Presente e futuro

Volks: metalúrgico aprova proposta no ABC. Taubaté decide amanhã, votação segue no Paraná

Acordo prevê programa de demissões voluntárias e garantia no emprego por cinco anos para quem permanecer

Adonis Guerra/SMABC
'Vivemos um momento de incerteza em relação ao futuro econômico. Nesse cenário, um acordo que garante estabilidade por cinco anos é muito positivo', diz Wagnão

São Paulo – Metalúrgicos da Volkswagen em São Bernardo do Campo, no ABC paulista, aprovaram na tarde desta terça-feira (15) proposta que inclui plano de demissões voluntárias (PDV) e garantia de emprego para quem permanecer. O acordo, válido por cinco anos, inclui ainda lay-off, congelamento de reajuste e nova tabela salarial, entre outros itens.

“Vivemos um momento de incerteza em relação ao futuro econômico do país. Nesse cenário, um acordo que garante estabilidade por cinco anos é muito positivo, inclusive tornando-se referência para o movimento sindical em relação às possibilidades de conquista da classe trabalhadora”, afirmou o presidente do Sindicato dos Metalúrgicos do ABC, Wagner Santana, o Wagnão. Segundo ele, o acordo terá efeitos positivos na na cadeia automotiva.

A proposta será votada amanhã (16) à tarde na fábrica de Taubaté, no interior paulista. Na unidade de São José dos Pinhais (PR), a votação, virtual, vai até amanhã. Já os trabalhadores da Volkswagen em São Carlos (SP) fazem assembleia na próxima segunda-feira (21).

Enxugamento

No mês passado, a direção da montadora procurou os quatro sindicatos (três filiados à CUT e um à Força Sindical) e informou que pretendia cortar aproximadamente 35% da mão de obra – perto de 5.200 empregos –, além de adotar medidas de flexibilização. As fábricas têm 15 mil funcionários. São 8.600 em São Bernardo, 3.100 em Taubaté e 2.450 em São José dos Pinhais.

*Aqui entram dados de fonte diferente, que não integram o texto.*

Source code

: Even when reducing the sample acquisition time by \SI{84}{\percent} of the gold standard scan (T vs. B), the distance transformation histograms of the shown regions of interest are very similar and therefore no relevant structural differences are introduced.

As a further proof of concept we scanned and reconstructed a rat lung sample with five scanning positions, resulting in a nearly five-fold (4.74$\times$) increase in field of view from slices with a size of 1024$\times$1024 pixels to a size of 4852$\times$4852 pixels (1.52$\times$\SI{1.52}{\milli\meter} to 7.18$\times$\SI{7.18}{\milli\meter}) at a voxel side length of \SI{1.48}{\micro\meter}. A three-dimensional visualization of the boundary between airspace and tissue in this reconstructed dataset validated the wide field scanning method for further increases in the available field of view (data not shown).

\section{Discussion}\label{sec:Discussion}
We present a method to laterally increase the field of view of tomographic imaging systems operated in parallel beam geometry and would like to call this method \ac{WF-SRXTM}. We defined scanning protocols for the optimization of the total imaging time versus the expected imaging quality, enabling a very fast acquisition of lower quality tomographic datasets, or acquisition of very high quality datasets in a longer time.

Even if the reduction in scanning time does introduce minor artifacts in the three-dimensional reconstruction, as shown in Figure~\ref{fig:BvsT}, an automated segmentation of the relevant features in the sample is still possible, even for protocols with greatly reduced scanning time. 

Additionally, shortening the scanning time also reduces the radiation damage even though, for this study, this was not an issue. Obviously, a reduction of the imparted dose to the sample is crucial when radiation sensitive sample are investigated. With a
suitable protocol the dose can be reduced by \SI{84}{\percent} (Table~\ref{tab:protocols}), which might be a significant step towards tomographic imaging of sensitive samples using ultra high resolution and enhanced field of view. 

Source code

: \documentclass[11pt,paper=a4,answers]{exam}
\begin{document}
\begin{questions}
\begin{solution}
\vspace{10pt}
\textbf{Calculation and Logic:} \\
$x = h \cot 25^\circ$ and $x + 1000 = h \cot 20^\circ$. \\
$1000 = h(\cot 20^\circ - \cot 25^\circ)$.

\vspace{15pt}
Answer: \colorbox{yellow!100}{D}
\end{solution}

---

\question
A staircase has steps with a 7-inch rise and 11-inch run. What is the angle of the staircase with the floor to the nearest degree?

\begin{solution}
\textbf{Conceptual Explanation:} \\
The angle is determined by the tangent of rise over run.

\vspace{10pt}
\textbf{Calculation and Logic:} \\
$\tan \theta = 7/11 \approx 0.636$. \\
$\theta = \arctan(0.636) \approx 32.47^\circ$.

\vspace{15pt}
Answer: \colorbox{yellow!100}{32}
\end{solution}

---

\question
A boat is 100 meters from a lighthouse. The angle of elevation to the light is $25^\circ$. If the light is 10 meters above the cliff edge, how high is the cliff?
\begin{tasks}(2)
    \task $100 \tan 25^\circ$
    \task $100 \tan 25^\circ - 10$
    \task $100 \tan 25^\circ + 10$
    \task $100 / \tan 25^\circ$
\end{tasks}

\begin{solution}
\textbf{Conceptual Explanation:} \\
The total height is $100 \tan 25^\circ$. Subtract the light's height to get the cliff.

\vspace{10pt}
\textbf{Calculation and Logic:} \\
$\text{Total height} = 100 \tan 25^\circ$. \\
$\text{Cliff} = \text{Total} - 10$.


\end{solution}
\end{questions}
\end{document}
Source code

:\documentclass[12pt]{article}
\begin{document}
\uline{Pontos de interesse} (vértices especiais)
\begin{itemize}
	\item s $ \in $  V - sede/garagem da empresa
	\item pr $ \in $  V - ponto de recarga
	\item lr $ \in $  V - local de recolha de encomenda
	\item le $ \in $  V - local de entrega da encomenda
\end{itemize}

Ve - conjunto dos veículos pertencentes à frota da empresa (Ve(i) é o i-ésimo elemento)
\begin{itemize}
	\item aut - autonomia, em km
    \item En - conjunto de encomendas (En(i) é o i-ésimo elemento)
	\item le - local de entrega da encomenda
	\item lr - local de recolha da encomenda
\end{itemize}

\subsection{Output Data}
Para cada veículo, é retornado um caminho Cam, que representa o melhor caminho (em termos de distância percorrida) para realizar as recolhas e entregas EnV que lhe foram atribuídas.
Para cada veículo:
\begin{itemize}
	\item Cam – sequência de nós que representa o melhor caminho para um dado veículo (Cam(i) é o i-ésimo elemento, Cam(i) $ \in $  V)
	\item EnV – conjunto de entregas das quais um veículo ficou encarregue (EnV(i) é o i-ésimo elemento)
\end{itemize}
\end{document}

Os dirigentes enfatizaram a cláusula de garantia no emprego. “Diante do momento que vivemos, com várias empresas demitindo, conseguir construir um acordo que dá estabilidade no emprego por cinco anos é uma referência”, afirmou, por exemplo, o presidente do sindicato de Taubaté, Cláudio Batista, o Claudião.

Ele lembrou ainda do “descongelamento ” de investimentos na fábrica, com implementação de uma plataforma a partir de novembro. “Com a plataforma, a unidade de Taubaté poderá produzir novos modelos de veículos.”

Competitividade

“Desde que a Volkswagen nos procurou, deixamos claro que a nosso objetivo era evitar as demissões e que então buscássemos alternativas para procurar manter os empregos e a competitividade da empresa”, disse o presidente do sindicato da Grande Curitiba, Sérgio Butka. Para ele, o acordo dá tranquilidade “para que o trabalhador possa desempenhar bem sua função e a empresa possa se planejar para enfrentar o momento difícil pelo qual o país passa”.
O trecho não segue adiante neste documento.